(Stored data)
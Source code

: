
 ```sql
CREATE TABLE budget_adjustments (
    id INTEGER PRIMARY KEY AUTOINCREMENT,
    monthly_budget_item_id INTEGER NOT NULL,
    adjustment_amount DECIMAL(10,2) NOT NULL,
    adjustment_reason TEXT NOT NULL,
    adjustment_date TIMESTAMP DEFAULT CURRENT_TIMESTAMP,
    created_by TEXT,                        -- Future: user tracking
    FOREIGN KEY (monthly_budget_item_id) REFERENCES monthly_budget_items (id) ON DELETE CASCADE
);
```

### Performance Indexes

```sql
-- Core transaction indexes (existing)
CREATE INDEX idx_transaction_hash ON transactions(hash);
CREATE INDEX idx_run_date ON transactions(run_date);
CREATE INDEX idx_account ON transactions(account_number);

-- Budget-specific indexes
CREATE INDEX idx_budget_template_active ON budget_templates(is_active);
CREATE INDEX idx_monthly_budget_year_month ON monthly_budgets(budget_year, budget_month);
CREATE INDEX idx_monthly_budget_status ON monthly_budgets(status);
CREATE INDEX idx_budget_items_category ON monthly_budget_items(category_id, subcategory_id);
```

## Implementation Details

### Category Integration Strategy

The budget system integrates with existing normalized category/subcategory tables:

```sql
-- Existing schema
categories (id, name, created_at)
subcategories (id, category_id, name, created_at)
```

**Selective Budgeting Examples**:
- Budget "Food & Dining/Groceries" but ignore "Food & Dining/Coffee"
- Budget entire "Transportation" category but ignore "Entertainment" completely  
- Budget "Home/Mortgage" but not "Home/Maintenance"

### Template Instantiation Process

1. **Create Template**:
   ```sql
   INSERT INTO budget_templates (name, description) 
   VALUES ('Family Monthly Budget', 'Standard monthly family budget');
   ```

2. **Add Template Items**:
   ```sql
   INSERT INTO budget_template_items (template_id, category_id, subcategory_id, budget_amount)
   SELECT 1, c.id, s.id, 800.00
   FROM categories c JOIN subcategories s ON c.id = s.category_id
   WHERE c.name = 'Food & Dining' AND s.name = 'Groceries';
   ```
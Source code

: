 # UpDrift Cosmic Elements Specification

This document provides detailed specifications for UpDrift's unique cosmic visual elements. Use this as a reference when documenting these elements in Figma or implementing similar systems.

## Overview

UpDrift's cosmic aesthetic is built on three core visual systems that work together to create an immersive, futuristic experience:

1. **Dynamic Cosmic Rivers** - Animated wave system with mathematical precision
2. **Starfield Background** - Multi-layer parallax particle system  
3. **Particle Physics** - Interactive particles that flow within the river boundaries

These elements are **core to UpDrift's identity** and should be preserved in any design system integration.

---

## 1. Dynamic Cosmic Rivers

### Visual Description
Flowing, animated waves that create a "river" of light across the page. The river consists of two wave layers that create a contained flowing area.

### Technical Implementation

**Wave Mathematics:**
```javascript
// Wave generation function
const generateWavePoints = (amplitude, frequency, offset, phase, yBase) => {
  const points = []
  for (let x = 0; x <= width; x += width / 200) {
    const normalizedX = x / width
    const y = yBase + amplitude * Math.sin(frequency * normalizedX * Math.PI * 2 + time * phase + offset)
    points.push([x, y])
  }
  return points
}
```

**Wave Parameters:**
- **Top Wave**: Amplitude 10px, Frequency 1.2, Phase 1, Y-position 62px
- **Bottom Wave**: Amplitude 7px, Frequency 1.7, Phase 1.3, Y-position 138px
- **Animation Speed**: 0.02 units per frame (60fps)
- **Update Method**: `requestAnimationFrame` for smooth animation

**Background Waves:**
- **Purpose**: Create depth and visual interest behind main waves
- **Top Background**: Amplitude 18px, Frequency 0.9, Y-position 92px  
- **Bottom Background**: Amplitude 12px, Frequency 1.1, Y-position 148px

#### Work order
Go to the line with "2. **Add Template" in the entries above and repeat every line from there through the line with "## 1. Dynamic Cosmic Rivers", exactly and with no other text.

#### Completed exercise
2. **Add Template Items**:
   ```sql
   INSERT INTO budget_template_items (template_id, category_id, subcategory_id, budget_amount)
   SELECT 1, c.id, s.id, 800.00
   FROM categories c JOIN subcategories s ON c.id = s.category_id
   WHERE c.name = 'Food & Dining' AND s.name = 'Groceries';
   ```
Source code

: # UpDrift Cosmic Elements Specification

This document provides detailed specifications for UpDrift's unique cosmic visual elements. Use this as a reference when documenting these elements in Figma or implementing similar systems.

## Overview

UpDrift's cosmic aesthetic is built on three core visual systems that work together to create an immersive, futuristic experience:

1. **Dynamic Cosmic Rivers** - Animated wave system with mathematical precision
2. **Starfield Background** - Multi-layer parallax particle system  
3. **Particle Physics** - Interactive particles that flow within the river boundaries

These elements are **core to UpDrift's identity** and should be preserved in any design system integration.

---

## 1. Dynamic Cosmic Rivers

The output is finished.